_Exercise_
Set down the records below in full, exactly as they read.

(Saved entries)
=-=-=-=-=
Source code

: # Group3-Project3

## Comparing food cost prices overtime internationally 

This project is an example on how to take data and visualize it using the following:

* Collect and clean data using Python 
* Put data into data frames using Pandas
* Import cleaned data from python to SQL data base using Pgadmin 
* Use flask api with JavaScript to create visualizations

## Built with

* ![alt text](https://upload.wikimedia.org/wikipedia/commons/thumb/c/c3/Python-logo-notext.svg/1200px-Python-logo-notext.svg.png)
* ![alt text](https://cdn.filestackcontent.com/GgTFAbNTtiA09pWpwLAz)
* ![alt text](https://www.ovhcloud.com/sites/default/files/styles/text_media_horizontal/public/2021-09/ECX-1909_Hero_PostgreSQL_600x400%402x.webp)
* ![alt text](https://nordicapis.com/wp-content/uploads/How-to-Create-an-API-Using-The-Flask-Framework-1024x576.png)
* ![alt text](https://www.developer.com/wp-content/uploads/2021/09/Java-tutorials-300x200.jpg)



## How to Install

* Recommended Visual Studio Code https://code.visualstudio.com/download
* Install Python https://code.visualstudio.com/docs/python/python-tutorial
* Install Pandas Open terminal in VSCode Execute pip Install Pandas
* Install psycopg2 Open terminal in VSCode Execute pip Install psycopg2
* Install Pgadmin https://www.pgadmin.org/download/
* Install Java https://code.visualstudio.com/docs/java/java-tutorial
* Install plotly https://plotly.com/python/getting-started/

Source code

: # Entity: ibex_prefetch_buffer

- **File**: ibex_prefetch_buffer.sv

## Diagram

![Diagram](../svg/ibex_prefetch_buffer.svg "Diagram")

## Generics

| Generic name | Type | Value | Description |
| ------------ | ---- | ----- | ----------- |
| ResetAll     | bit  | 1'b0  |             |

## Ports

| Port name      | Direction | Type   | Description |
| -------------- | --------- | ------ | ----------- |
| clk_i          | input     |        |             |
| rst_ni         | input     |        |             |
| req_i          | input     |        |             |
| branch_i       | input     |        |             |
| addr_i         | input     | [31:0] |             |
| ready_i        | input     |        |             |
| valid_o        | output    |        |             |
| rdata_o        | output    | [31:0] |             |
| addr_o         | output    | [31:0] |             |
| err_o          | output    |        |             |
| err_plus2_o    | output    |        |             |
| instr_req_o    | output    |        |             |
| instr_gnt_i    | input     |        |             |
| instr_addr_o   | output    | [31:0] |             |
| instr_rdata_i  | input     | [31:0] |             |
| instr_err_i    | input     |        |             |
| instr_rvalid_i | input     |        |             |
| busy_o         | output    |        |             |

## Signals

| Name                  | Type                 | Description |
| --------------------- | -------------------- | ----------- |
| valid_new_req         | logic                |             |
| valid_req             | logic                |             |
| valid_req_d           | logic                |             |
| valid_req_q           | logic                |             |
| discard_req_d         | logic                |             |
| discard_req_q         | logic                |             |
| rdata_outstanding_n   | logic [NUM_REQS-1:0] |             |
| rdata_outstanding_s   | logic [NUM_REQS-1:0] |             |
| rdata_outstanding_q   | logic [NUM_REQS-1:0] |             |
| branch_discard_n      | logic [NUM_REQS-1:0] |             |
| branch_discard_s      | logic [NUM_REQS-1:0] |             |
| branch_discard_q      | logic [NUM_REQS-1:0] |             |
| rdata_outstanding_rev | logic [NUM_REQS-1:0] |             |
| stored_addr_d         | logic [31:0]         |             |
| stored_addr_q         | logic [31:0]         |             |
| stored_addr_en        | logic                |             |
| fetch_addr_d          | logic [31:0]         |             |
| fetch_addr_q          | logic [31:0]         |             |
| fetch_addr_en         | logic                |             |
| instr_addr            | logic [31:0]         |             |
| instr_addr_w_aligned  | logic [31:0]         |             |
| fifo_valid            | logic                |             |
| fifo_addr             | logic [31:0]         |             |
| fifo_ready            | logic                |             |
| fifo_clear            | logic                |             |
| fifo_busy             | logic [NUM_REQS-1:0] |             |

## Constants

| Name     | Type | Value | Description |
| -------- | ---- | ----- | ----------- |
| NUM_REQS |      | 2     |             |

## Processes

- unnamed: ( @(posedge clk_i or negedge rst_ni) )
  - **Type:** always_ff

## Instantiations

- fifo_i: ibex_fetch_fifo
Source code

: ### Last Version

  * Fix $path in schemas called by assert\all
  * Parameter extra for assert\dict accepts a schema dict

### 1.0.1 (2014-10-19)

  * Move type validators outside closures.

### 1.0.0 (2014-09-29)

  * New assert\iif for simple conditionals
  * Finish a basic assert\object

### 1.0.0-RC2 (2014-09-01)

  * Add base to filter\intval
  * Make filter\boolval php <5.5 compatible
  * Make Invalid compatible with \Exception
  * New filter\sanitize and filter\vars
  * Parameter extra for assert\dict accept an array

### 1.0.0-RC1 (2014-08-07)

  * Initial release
=-=-=-=-=
_Answer box_
Source code

: # Group3-Project3

## Comparing food cost prices overtime internationally 

This project is an example on how to take data and visualize it using the following:

* Collect and clean data using Python 
* Put data into data frames using Pandas
* Import cleaned data from python to SQL data base using Pgadmin 
* Use flask api with JavaScript to create visualizations

## Built with

* ![alt text](https://upload.wikimedia.org/wikipedia/commons/thumb/c/c3/Python-logo-notext.svg/1200px-Python-logo-notext.svg.png)
* ![alt text](https://cdn.filestackcontent.com/GgTFAbNTtiA09pWpwLAz)
* ![alt text](https://www.ovhcloud.com/sites/default/files/styles/text_media_horizontal/public/2021-09/ECX-1909_Hero_PostgreSQL_600x400%402x.webp)
* ![alt text](https://nordicapis.com/wp-content/uploads/How-to-Create-an-API-Using-The-Flask-Framework-1024x576.png)
* ![alt text](https://www.developer.com/wp-content/uploads/2021/09/Java-tutorials-300x200.jpg)



## How to Install

* Recommended Visual Studio Code https://code.visualstudio.com/download
* Install Python https://code.visualstudio.com/docs/python/python-tutorial
* Install Pandas Open terminal in VSCode Execute pip Install Pandas
* Install psycopg2 Open terminal in VSCode Execute pip Install psycopg2
* Install Pgadmin https://www.pgadmin.org/download/
* Install Java https://code.visualstudio.com/docs/java/java-tutorial
* Install plotly https://plotly.com/python/getting-started/

Source code

: # Entity: ibex_prefetch_buffer

- **File**: ibex_prefetch_buffer.sv

## Diagram

![Diagram](../svg/ibex_prefetch_buffer.svg "Diagram")

## Generics

| Generic name | Type | Value | Description |
| ------------ | ---- | ----- | ----------- |
| ResetAll     | bit  | 1'b0  |             |

## Ports

| Port name      | Direction | Type   | Description |
| -------------- | --------- | ------ | ----------- |
| clk_i          | input     |        |             |
| rst_ni         | input     |        |             |
| req_i          | input     |        |             |
| branch_i       | input     |        |             |
| addr_i         | input     | [31:0] |             |
| ready_i        | input     |        |             |
| valid_o        | output    |        |             |
| rdata_o        | output    | [31:0] |             |
| addr_o         | output    | [31:0] |             |
| err_o          | output    |        |             |
| err_plus2_o    | output    |        |             |
| instr_req_o    | output    |        |             |
| instr_gnt_i    | input     |        |             |
| instr_addr_o   | output    | [31:0] |             |
| instr_rdata_i  | input     | [31:0] |             |
| instr_err_i    | input     |        |             |
| instr_rvalid_i | input     |        |             |
| busy_o         | output    |        |             |

## Signals

| Name                  | Type                 | Description |
| --------------------- | -------------------- | ----------- |
| valid_new_req         | logic                |             |
| valid_req             | logic                |             |
| valid_req_d           | logic                |             |
| valid_req_q           | logic                |             |
| discard_req_d         | logic                |             |
| discard_req_q         | logic                |             |
| rdata_outstanding_n   | logic [NUM_REQS-1:0] |             |
| rdata_outstanding_s   | logic [NUM_REQS-1:0] |             |
| rdata_outstanding_q   | logic [NUM_REQS-1:0] |             |
| branch_discard_n      | logic [NUM_REQS-1:0] |             |
| branch_discard_s      | logic [NUM_REQS-1:0] |             |
| branch_discard_q      | logic [NUM_REQS-1:0] |             |
| rdata_outstanding_rev | logic [NUM_REQS-1:0] |             |
| stored_addr_d         | logic [31:0]         |             |
| stored_addr_q         | logic [31:0]         |             |
| stored_addr_en        | logic                |             |
| fetch_addr_d          | logic [31:0]         |             |
| fetch_addr_q          | logic [31:0]         |             |
| fetch_addr_en         | logic                |             |
| instr_addr            | logic [31:0]         |             |
| instr_addr_w_aligned  | logic [31:0]         |             |
| fifo_valid            | logic                |             |
| fifo_addr             | logic [31:0]         |             |
| fifo_ready            | logic                |             |
| fifo_clear            | logic                |             |
| fifo_busy             | logic [NUM_REQS-1:0] |             |

## Constants

| Name     | Type | Value | Description |
| -------- | ---- | ----- | ----------- |
| NUM_REQS |      | 2     |             |

## Processes

- unnamed: ( @(posedge clk_i or negedge rst_ni) )
  - **Type:** always_ff

## Instantiations

- fifo_i: ibex_fetch_fifo
Source code

: ### Last Version

  * Fix $path in schemas called by assert\all
  * Parameter extra for assert\dict accepts a schema dict

### 1.0.1 (2014-10-19)

  * Move type validators outside closures.

### 1.0.0 (2014-09-29)

  * New assert\iif for simple conditionals
  * Finish a basic assert\object

### 1.0.0-RC2 (2014-09-01)

  * Add base to filter\intval
  * Make filter\boolval php <5.5 compatible
  * Make Invalid compatible with \Exception
  * New filter\sanitize and filter\vars
  * Parameter extra for assert\dict accept an array

### 1.0.0-RC1 (2014-08-07)

  * Initial release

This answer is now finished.